So that nothing is lost, transcribe each line of the records exactly.

===== DATA IN THIS EXERCISE

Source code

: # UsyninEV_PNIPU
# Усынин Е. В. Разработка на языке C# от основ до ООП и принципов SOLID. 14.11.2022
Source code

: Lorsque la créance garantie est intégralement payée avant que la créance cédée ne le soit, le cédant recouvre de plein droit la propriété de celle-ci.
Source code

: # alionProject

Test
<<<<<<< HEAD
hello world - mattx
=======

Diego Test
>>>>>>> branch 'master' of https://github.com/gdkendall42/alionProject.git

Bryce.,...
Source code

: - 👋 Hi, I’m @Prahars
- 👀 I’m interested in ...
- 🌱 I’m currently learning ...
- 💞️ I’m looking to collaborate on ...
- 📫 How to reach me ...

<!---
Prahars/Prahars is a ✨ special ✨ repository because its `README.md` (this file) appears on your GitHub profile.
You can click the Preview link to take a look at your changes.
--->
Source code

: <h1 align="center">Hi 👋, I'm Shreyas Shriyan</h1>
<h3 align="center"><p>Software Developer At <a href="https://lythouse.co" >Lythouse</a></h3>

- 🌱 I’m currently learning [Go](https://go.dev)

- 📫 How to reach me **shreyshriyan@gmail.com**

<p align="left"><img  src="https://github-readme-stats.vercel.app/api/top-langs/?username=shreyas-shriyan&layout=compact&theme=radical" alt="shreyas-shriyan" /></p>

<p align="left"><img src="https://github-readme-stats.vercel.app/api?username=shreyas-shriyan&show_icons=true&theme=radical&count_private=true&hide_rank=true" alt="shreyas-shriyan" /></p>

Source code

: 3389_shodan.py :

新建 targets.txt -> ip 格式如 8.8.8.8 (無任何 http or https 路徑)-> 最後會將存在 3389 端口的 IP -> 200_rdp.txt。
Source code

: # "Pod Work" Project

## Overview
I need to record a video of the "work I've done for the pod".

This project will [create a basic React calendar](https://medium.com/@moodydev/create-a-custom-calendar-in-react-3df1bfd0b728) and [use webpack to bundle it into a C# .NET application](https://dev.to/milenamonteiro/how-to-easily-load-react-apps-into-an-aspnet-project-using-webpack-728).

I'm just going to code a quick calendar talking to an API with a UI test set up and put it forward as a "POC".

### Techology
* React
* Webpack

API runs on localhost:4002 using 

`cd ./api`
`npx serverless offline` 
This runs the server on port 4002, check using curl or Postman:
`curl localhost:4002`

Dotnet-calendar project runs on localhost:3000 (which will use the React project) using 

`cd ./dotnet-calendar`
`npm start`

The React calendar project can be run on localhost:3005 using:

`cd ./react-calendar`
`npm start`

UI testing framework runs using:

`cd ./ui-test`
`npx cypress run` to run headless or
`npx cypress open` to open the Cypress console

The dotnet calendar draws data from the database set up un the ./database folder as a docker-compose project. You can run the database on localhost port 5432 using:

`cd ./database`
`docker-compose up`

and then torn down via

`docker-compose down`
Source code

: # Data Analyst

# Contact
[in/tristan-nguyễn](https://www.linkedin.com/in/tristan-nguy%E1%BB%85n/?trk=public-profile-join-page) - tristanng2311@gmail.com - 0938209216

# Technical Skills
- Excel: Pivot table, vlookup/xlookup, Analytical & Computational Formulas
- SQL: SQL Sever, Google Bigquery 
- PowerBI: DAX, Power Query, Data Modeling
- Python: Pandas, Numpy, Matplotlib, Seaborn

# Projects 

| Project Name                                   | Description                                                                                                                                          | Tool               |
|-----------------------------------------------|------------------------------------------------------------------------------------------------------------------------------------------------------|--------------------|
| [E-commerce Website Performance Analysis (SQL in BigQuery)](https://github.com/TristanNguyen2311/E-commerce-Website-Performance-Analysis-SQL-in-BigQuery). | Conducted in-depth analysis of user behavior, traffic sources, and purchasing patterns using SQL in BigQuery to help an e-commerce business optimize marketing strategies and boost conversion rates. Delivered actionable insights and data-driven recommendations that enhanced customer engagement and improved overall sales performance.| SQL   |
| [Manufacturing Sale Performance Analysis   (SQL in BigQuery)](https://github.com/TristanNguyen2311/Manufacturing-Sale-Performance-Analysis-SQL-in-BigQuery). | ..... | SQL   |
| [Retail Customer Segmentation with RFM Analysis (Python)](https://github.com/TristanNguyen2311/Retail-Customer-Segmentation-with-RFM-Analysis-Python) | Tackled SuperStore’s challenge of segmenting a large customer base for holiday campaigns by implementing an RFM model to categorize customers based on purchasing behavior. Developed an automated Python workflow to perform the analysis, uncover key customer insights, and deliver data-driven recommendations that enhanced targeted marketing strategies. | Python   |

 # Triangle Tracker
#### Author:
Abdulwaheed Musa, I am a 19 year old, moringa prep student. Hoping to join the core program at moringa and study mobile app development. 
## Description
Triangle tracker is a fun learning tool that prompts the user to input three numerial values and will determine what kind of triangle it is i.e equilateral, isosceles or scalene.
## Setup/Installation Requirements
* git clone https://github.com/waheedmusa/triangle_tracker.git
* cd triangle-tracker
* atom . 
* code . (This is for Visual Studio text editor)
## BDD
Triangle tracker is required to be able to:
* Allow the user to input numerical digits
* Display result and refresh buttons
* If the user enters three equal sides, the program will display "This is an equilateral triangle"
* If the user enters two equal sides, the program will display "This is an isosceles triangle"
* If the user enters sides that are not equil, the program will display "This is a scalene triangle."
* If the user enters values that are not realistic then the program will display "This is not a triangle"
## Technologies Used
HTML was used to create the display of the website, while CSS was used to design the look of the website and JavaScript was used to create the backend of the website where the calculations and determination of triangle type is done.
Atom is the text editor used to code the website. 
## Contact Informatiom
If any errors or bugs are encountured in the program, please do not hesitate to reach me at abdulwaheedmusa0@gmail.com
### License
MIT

==========

# [ANSWER TO THIS EXERCISE]
Source code

: # UsyninEV_PNIPU
# Усынин Е. В. Разработка на языке C# от основ до ООП и принципов SOLID. 14.11.2022
Source code

: Lorsque la créance garantie est intégralement payée avant que la créance cédée ne le soit, le cédant recouvre de plein droit la propriété de celle-ci.
Source code

: # alionProject

Test
<<<<<<< HEAD
hello world - mattx
=======

Diego Test
>>>>>>> branch 'master' of https://github.com/gdkendall42/alionProject.git

Bryce.,...
Source code

: - 👋 Hi, I’m @Prahars
- 👀 I’m interested in ...
- 🌱 I’m currently learning ...
- 💞️ I’m looking to collaborate on ...
- 📫 How to reach me ...

<!---
Prahars/Prahars is a ✨ special ✨ repository because its `README.md` (this file) appears on your GitHub profile.
You can click the Preview link to take a look at your changes.
--->
Source code

: <h1 align="center">Hi 👋, I'm Shreyas Shriyan</h1>
<h3 align="center"><p>Software Developer At <a href="https://lythouse.co" >Lythouse</a></h3>

- 🌱 I’m currently learning [Go](https://go.dev)

- 📫 How to reach me **shreyshriyan@gmail.com**

<p align="left"><img  src="https://github-readme-stats.vercel.app/api/top-langs/?username=shreyas-shriyan&layout=compact&theme=radical" alt="shreyas-shriyan" /></p>

<p align="left"><img src="https://github-readme-stats.vercel.app/api?username=shreyas-shriyan&show_icons=true&theme=radical&count_private=true&hide_rank=true" alt="shreyas-shriyan" /></p>

Source code

: 3389_shodan.py :

新建 targets.txt -> ip 格式如 8.8.8.8 (無任何 http or https 路徑)-> 最後會將存在 3389 端口的 IP -> 200_rdp.txt。
Source code

: # "Pod Work" Project

## Overview
I need to record a video of the "work I've done for the pod".

This project will [create a basic React calendar](https://medium.com/@moodydev/create-a-custom-calendar-in-react-3df1bfd0b728) and [use webpack to bundle it into a C# .NET application](https://dev.to/milenamonteiro/how-to-easily-load-react-apps-into-an-aspnet-project-using-webpack-728).

I'm just going to code a quick calendar talking to an API with a UI test set up and put it forward as a "POC".

### Techology
* React
* Webpack

API runs on localhost:4002 using 

`cd ./api`
`npx serverless offline` 
This runs the server on port 4002, check using curl or Postman:
`curl localhost:4002`

Dotnet-calendar project runs on localhost:3000 (which will use the React project) using 

`cd ./dotnet-calendar`
`npm start`

The React calendar project can be run on localhost:3005 using:

`cd ./react-calendar`
`npm start`

UI testing framework runs using:

`cd ./ui-test`
`npx cypress run` to run headless or
`npx cypress open` to open the Cypress console

The dotnet calendar draws data from the database set up un the ./database folder as a docker-compose project. You can run the database on localhost port 5432 using:

`cd ./database`
`docker-compose up`

and then torn down via

`docker-compose down`
Source code

: # Data Analyst

# Contact
[in/tristan-nguyễn](https://www.linkedin.com/in/tristan-nguy%E1%BB%85n/?trk=public-profile-join-page) - tristanng2311@gmail.com - 0938209216

# Technical Skills
- Excel: Pivot table, vlookup/xlookup, Analytical & Computational Formulas
- SQL: SQL Sever, Google Bigquery 
- PowerBI: DAX, Power Query, Data Modeling
- Python: Pandas, Numpy, Matplotlib, Seaborn

# Projects 

| Project Name                                   | Description                                                                                                                                          | Tool               |
|-----------------------------------------------|------------------------------------------------------------------------------------------------------------------------------------------------------|--------------------|
| [E-commerce Website Performance Analysis (SQL in BigQuery)](https://github.com/TristanNguyen2311/E-commerce-Website-Performance-Analysis-SQL-in-BigQuery). | Conducted in-depth analysis of user behavior, traffic sources, and purchasing patterns using SQL in BigQuery to help an e-commerce business optimize marketing strategies and boost conversion rates. Delivered actionable insights and data-driven recommendations that enhanced customer engagement and improved overall sales performance.| SQL   |
| [Manufacturing Sale Performance Analysis   (SQL in BigQuery)](https://github.com/TristanNguyen2311/Manufacturing-Sale-Performance-Analysis-SQL-in-BigQuery). | ..... | SQL   |
| [Retail Customer Segmentation with RFM Analysis (Python)](https://github.com/TristanNguyen2311/Retail-Customer-Segmentation-with-RFM-Analysis-Python) | Tackled SuperStore’s challenge of segmenting a large customer base for holiday campaigns by implementing an RFM model to categorize customers based on purchasing behavior. Developed an automated Python workflow to perform the analysis, uncover key customer insights, and deliver data-driven recommendations that enhanced targeted marketing strategies. | Python   |

 # Triangle Tracker
#### Author:
Abdulwaheed Musa, I am a 19 year old, moringa prep student. Hoping to join the core program at moringa and study mobile app development. 
## Description
Triangle tracker is a fun learning tool that prompts the user to input three numerial values and will determine what kind of triangle it is i.e equilateral, isosceles or scalene.
## Setup/Installation Requirements
* git clone https://github.com/waheedmusa/triangle_tracker.git
* cd triangle-tracker
* atom . 
* code . (This is for Visual Studio text editor)
## BDD
Triangle tracker is required to be able to:
* Allow the user to input numerical digits
* Display result and refresh buttons
* If the user enters three equal sides, the program will display "This is an equilateral triangle"
* If the user enters two equal sides, the program will display "This is an isosceles triangle"
* If the user enters sides that are not equil, the program will display "This is a scalene triangle."
* If the user enters values that are not realistic then the program will display "This is not a triangle"
## Technologies Used
HTML was used to create the display of the website, while CSS was used to design the look of the website and JavaScript was used to create the backend of the website where the calculations and determination of triangle type is done.
Atom is the text editor used to code the website. 
## Contact Informatiom
If any errors or bugs are encountured in the program, please do not hesitate to reach me at abdulwaheedmusa0@gmail.com
### License
MIT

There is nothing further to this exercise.